Spanish Borderlands Sourcebooks. Vol. 3, Ethnology of the
Alta California Indians I: Precontact, and Vol. 4, Ethnology of the Alta
California Indians II: Postcontact.
Edited by Lowell J. Bean and Sylvia Brakke Vane. New York:
Garland Publishing Company, 1991. Bibliography. Illustrations.
Maps. 898 and 970 pages. $75.00.
Reviewed by Richard L. Carrico, Instructor of American Indian
History, San Diego State University and Mesa Community College. Author of Strangers
in a Stolen Land: American Indians in San Diego: 1850-1880 (1987) and
numerous articles on Native American archaeology and history.
Instructors of Native American history and ethnology are
often asked by students and researchers for references and sources that go
beyond the broad, and often erroneous, views offered in standard text books.
Until recently, this usually meant that the intrepid researcher was sent off on
an often bewildering excursion through stacks of obscure journals and out of
print monographs. The problem was not so much that the California Indians are
undocumented, it was that the level of documentation was spread like the tribes
themselves, across time and space.
These two volumes, part of a 27 volume set of more than 450
articles, goes a long way towards remedying the dilemma of readily available
source material. While not all inclusive, the two volumes provide an extensive
and well-selected cross section of California Indian ethnological and
ethnohistorical literature. Volume 3 runs the gamut from articles originally
published between 1908-1984 while Volume 4 covers even more ground extending
from 1883-1988. Volume 3, which consists of 27 articles, is devoted largely to
ethnological accounts. A roll call of the authors reveals the depth and quality
of the volume; A. L. Kroeber, Robert F. Heizer, Lowell J. Bean, Sherburne F.
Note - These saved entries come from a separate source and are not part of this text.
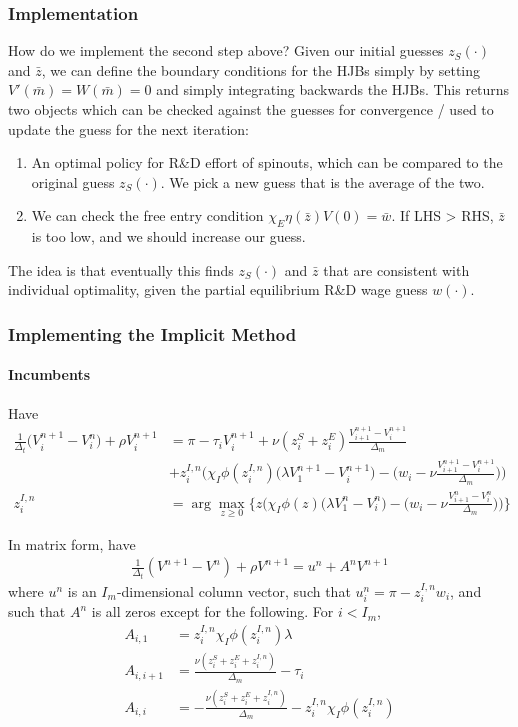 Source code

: \documentclass[12pt,english]{article}
\theoremstyle{remark}
\begin{document}
\subsubsection{Implementation}
How do we implement the second step above? Given our initial guesses $z_S(\cdot)$ and $\bar{z}$, we can define the boundary conditions for the HJBs simply by setting $V'(\bar{m}) = W(\bar{m}) = 0$ and simply integrating backwards the HJBs. This returns two objects which can be checked against the guesses for convergence / used to update the guess for the next iteration:
\begin{enumerate}
	\item An optimal policy for R\&D effort of spinouts, which can be compared to the original guess $z_S(\cdot)$. We pick a new guess that is the average of the two. 
	\item We can check the free entry condition $\chi_E \eta (\bar{z}) V(0) = \bar{w}$. If LHS > RHS, $\bar{z}$ is too low, and we should increase our guess. 
\end{enumerate}
The idea is that eventually this finds $z_S(\cdot)$ and $\bar{z}$ that are consistent with individual optimality, given the partial equilibrium R\&D wage guess $w(\cdot)$. 

\subsubsection{Implementing the Implicit Method}
\paragraph{Incumbents}
Have
\begin{align*}
	\frac{1}{\Delta_t} \Big(V_i^{n+1} - V_i^n \Big) + \rho V_i^{n+1} &= \pi -\tau_i V_i^{n+1} + \nu(z_i^S + z_i^E) \frac{V_{i+1}^{n+1} - V_i^{n+1}}{\Delta_m} \\
																	 &+ z_i^{I,n} \Big( \chi_I \phi (z_i^{I,n}) \big( \lambda V_1^{n+1} - V_i^{n+1} \big) - \Big( w_i - \nu \frac{V_{i+1}^{n+1} - V_i^{n+1}}{\Delta_m} \Big) \Big) \\
								z_i^{I,n} &= \arg \max_{z \ge 0} \Big\{  z \Big( \chi_I \phi (z) \big( \lambda V_1^{n} - V_i^{n} \big) - \Big( w_i - \nu \frac{V_{i+1}^{n} - V_i^{n}}{\Delta_m} \Big) \Big)    \Big\}
\end{align*} 

In matrix form, have
\begin{align*}
	\frac{1}{\Delta_t}(V^{n+1} - V^n) + \rho V^{n+1} = u^n + A^n V^{n+1}
\end{align*}
where $u^n$ is an $I_m$-dimensional column vector, such that $u^n_i = \pi - z_i^{I,n} w_i$, and such that $A^n$ is all zeros except for the following. For $i < I_m$,
\begin{align*}
	A_{i,1} &= z_i^{I,n} \chi_I \phi (z_i^{I,n}) \lambda \\
	A_{i,i+1} &= \frac{\nu(z_i^S + z_i^E + z_i^{I,n})}{\Delta_m} - \tau_i \\ 
	A_{i,i} &= -\frac{\nu(z_i^S + z_i^E + z_i^{I,n})}{\Delta_m} - z_i^{I,n} \chi_I \phi (z_i^{I,n})
\end{align*}
\end{document}
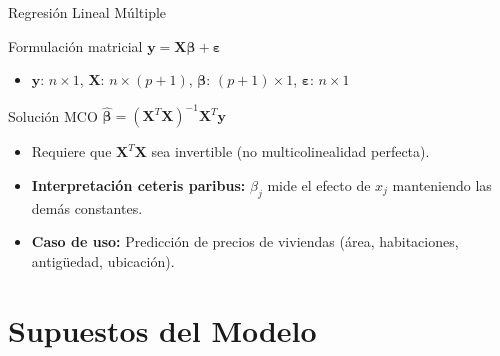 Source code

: \documentclass[aspectratio=169, 10pt, xcolor=table]{beamer}
\begin{document}
\begin{frame}{Regresión Lineal Múltiple}
    \begin{block}{Formulación matricial}
        $\mathbf{y} = \mathbf{X}\boldsymbol{\beta} + \boldsymbol{\varepsilon}$
        \begin{itemize}
            \item $\mathbf{y}$: $n \times 1$, $\mathbf{X}$: $n \times (p+1)$, $\boldsymbol{\beta}$: $(p+1) \times 1$, $\boldsymbol{\varepsilon}$: $n \times 1$
        \end{itemize}
    \end{block}
    \begin{exampleblock}{Solución MCO}
        $\hat{\boldsymbol{\beta}} = (\mathbf{X}^T\mathbf{X})^{-1}\mathbf{X}^T\mathbf{y}$
        \begin{itemize}
            \item Requiere que $\mathbf{X}^T\mathbf{X}$ sea invertible (no multicolinealidad perfecta).
        \end{itemize}
    \end{exampleblock}
    \begin{itemize}
        \item \textbf{Interpretación ceteris paribus:} $\beta_j$ mide el efecto de $x_j$ manteniendo las demás constantes.
        \item \textbf{Caso de uso:} Predicción de precios de viviendas (área, habitaciones, antigüedad, ubicación).
    \end{itemize}
\end{frame}

\section{Supuestos del Modelo}
\end{document}

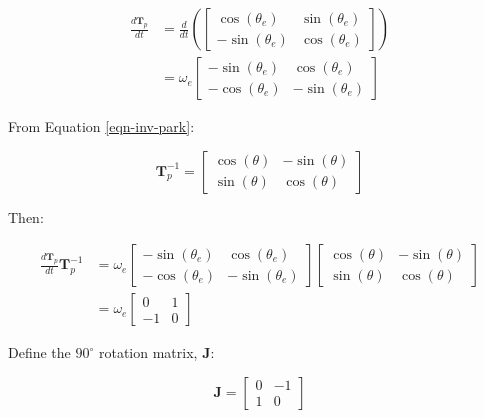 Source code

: \documentclass{article}
\begin{document}
\begin{align}
    \frac{d\mathbf{T}_p}{dt} &= \frac{d}{dt} \left(
    \begin{bmatrix}
        \cos(\theta_e) & \sin(\theta_e) \\
        -\sin(\theta_e) & \cos(\theta_e)
    \end{bmatrix}
    \right) \\[6pt]
    &= \omega_e
    \begin{bmatrix}
        -\sin(\theta_e) & \cos(\theta_e) \\
        -\cos(\theta_e) & -\sin(\theta_e)
    \end{bmatrix}
\end{align}

From Equation \ref{eqn-inv-park}:

\begin{equation}
    \mathbf{T}_p^{-1}
    =
    \begin{bmatrix}
        \cos(\theta) & -\sin(\theta) \\
        \sin(\theta) & \cos(\theta)
    \end{bmatrix}
\end{equation}

Then:

\begin{align}
    \frac{d\mathbf{T}_p}{dt}\mathbf{T}_p^{{-1}} &=
    \omega_e
    \begin{bmatrix}
        -\sin(\theta_e) & \cos(\theta_e) \\
        -\cos(\theta_e) & -\sin(\theta_e)
    \end{bmatrix}
        \begin{bmatrix}
        \cos(\theta) & -\sin(\theta) \\
        \sin(\theta) & \cos(\theta)
    \end{bmatrix} \\[6pt]
    &= \omega_e
    \begin{bmatrix}
        0 & 1 \\
        -1 & 0
    \end{bmatrix}
\end{align}

Define the $90^\circ$ rotation matrix, $\mathbf{J}$:

\begin{equation}
    \mathbf{J} =
    \begin{bmatrix}
        0 & -1 \\
        1 & 0
    \end{bmatrix}
\end{equation}
\end{document}
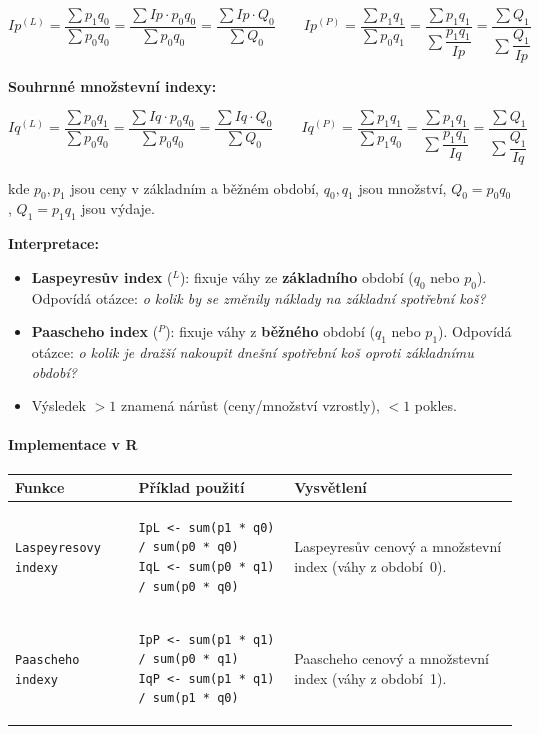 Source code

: \documentclass[a4paper, 11pt]{article}
\newenvironment{funkcedict}
{%
  \begingroup
  \renewcommand{\arraystretch}{1.4}%
  \lstset{basicstyle=\ttfamily\small, columns=fullflexible}%
  \setlength{\tabcolsep}{4pt}%
  \begin{tabular}{p{0.19\textwidth} p{0.38\textwidth} p{0.30\textwidth}}
  \textbf{Funkce} & \textbf{Příklad použití} & \textbf{Vysvětlení} \\
  \midrule
}
{%
  \end{tabular}%
  \endgroup
}
\begin{document}
\begin{equation*}
	Ip^{(L)} = \frac{\sum p_1 q_0}{\sum p_0 q_0}
	= \frac{\sum Ip \cdot p_0 q_0}{\sum p_0 q_0}
	= \frac{\sum Ip \cdot Q_0}{\sum Q_0}
	\qquad
	Ip^{(P)} = \frac{\sum p_1 q_1}{\sum p_0 q_1}
	= \frac{\sum p_1 q_1}{\sum \dfrac{p_1 q_1}{Ip}}
	= \frac{\sum Q_1}{\sum \dfrac{Q_1}{Ip}}
\end{equation*}

\medskip
\noindent\textbf{Souhrnné množstevní indexy:}

\begin{equation*}
	Iq^{(L)} = \frac{\sum p_0 q_1}{\sum p_0 q_0}
	= \frac{\sum Iq \cdot p_0 q_0}{\sum p_0 q_0}
	= \frac{\sum Iq \cdot Q_0}{\sum Q_0}
	\qquad
	Iq^{(P)} = \frac{\sum p_1 q_1}{\sum p_1 q_0}
	= \frac{\sum p_1 q_1}{\sum \dfrac{p_1 q_1}{Iq}}
	= \frac{\sum Q_1}{\sum \dfrac{Q_1}{Iq}}
\end{equation*}

kde $p_0, p_1$ jsou ceny v základním a běžném období, $q_0, q_1$ jsou množství,
$Q_0 = p_0 q_0$, $Q_1 = p_1 q_1$ jsou výdaje.

\medskip
\noindent\textbf{Interpretace:}
\begin{itemize}[noitemsep]
	\item \textbf{Laspeyresův index} (${}^L$): fixuje váhy ze \textbf{základního} období ($q_0$ nebo $p_0$). Odpovídá otázce: \emph{o kolik by se změnily náklady na základní spotřební koš?}
	\item \textbf{Paascheho index} (${}^P$): fixuje váhy z \textbf{běžného} období ($q_1$ nebo $p_1$). Odpovídá otázce: \emph{o kolik je dražší nakoupit dnešní spotřební koš oproti základnímu období?}
	\item Výsledek $> 1$ znamená nárůst (ceny/množství vzrostly), $< 1$ pokles.
\end{itemize}

\paragraph{Implementace v R}\mbox{}\par

\begin{funkcedict}
	\texttt{Laspeyresovy indexy} &
	\begin{lstlisting}
IpL <- sum(p1 * q0) / sum(p0 * q0)
IqL <- sum(p0 * q1) / sum(p0 * q0)
	\end{lstlisting}
	& Laspeyresův cenový a množstevní index (váhy z období~0). \\
	\texttt{Paascheho indexy} &
	\begin{lstlisting}
IpP <- sum(p1 * q1) / sum(p0 * q1)
IqP <- sum(p1 * q1) / sum(p1 * q0)
	\end{lstlisting}
	& Paascheho cenový a množstevní index (váhy z období~1). \\
\end{funkcedict}
\end{document}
Cook and Campbell Grant are highly regarded scholars of great magnitude. Topics
in Volume 3 range from Native American social organization to world view through
science and literature. With 42 articles, Volume 4 leaps through even more
fertile fields of research. The older schools of scholarship represented by
Cook, Kroeber, and Heizer are again presented but this volume carries some of
the more recent works by the next generation of academes including Robert F.
Jackson, James Rawls, and a Native American scholar, Edward D. Castillo. Major
topics in Volume 4 include the California mission period and secularization,
regional histories, and culture change in the American period. In virtually all
aspects of scholarship, Davis Hurst Thomas, the general editor of the source
books, and Lowell J. Bean and Sylvia Brakke Vane, the two volume editors, should
be lauded for their efforts. They have accomplished their goal of providing access to major
scholarly works. The few criticisms that can be directed towards the two volume
set are those generic for Garland Publishing. Because the articles are
facsimiles of the originals, the typefaces vary from nearly antique (and
sometime hazy) to modern computer typeset. Likewise, the illustrations range
from crisp and clear, especially for the maps, to nearly obscure archival
photographs. While it is understood that the facsimile process is necessary to
keep the cost of such a huge undertaking down, there seems little excuse for the
underlined words and handwritten notations that occur in A. L. and C. B.
Kroeber's article in Volume 4, surely an unmarked version of this 1973
publication existed for duplication.
For the academic researcher and the more casual reader, these
two volumes are wonderful source books. Bernard Fontana, borderlands
historian of the University of Arizona, has called the series a monumental
compilation of scholarly articles. I agree and would expect these two volumes
to be on the shelves of serious scholars of California and borderlands history.